**ACTIVITY:**
Return the following from the records below: each line, word for word, starting with the line that contains "- People who" and going on through the line that contains "# Key takeaways", with nothing outside that range.

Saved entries
- - - - - - -
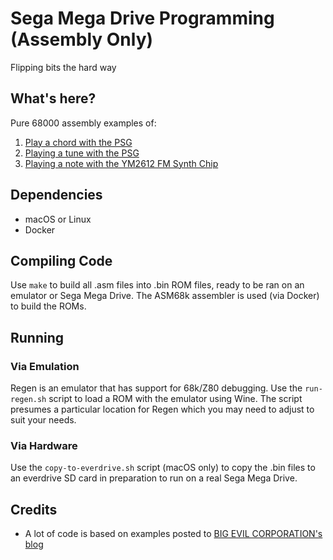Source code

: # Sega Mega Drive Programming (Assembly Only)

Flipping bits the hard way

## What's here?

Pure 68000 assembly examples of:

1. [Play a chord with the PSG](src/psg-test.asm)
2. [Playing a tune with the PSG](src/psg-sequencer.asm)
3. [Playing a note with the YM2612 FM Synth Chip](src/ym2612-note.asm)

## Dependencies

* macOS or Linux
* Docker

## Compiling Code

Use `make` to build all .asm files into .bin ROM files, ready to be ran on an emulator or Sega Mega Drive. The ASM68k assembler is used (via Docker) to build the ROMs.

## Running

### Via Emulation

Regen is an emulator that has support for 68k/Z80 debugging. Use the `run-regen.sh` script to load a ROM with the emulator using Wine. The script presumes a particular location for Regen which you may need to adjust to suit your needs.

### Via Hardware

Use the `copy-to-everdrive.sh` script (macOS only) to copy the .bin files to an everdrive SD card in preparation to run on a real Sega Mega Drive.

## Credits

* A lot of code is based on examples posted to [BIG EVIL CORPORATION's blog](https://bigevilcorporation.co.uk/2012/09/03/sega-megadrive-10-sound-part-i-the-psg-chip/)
- - - - - - -
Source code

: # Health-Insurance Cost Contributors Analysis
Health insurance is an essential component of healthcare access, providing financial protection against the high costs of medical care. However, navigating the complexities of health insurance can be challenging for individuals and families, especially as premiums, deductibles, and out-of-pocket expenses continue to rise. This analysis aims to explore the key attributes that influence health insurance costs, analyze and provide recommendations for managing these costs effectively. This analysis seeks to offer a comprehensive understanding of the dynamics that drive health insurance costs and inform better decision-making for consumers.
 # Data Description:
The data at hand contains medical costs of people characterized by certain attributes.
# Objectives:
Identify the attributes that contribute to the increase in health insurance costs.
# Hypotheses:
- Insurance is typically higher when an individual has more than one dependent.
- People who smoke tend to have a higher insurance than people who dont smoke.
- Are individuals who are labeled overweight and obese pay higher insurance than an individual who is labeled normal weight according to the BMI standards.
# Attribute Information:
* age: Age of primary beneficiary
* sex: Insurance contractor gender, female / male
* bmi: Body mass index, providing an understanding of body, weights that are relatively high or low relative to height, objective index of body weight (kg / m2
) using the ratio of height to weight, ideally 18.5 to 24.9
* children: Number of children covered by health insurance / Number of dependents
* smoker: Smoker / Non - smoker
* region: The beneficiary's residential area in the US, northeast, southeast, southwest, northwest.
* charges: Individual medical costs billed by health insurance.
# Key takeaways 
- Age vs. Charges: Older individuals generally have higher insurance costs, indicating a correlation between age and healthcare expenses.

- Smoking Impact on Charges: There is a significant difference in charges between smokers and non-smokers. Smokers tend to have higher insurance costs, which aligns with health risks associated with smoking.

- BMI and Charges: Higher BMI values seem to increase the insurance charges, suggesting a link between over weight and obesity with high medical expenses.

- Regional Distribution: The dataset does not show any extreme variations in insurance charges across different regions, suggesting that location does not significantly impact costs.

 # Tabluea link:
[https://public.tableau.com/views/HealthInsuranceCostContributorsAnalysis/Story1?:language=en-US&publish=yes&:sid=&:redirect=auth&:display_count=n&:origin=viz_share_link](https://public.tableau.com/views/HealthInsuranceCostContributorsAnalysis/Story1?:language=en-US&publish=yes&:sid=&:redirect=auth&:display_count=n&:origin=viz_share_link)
- - - - - - -
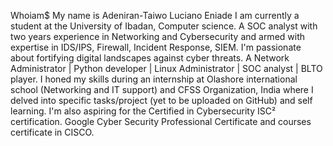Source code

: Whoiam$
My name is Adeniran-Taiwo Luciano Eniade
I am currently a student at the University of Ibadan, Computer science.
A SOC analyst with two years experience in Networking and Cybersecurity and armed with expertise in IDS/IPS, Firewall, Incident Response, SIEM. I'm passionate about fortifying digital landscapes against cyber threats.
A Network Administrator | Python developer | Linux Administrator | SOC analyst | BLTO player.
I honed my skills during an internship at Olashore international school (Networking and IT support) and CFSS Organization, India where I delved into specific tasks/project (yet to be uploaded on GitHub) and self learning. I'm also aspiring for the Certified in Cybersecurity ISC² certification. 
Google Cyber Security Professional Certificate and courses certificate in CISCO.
- - - - - - -
**EXERCISE ANSWER:**
- People who smoke tend to have a higher insurance than people who dont smoke.
- Are individuals who are labeled overweight and obese pay higher insurance than an individual who is labeled normal weight according to the BMI standards.
# Attribute Information:
* age: Age of primary beneficiary
* sex: Insurance contractor gender, female / male
* bmi: Body mass index, providing an understanding of body, weights that are relatively high or low relative to height, objective index of body weight (kg / m2
) using the ratio of height to weight, ideally 18.5 to 24.9
* children: Number of children covered by health insurance / Number of dependents
* smoker: Smoker / Non - smoker
* region: The beneficiary's residential area in the US, northeast, southeast, southwest, northwest.
* charges: Individual medical costs billed by health insurance.
# Key takeaways 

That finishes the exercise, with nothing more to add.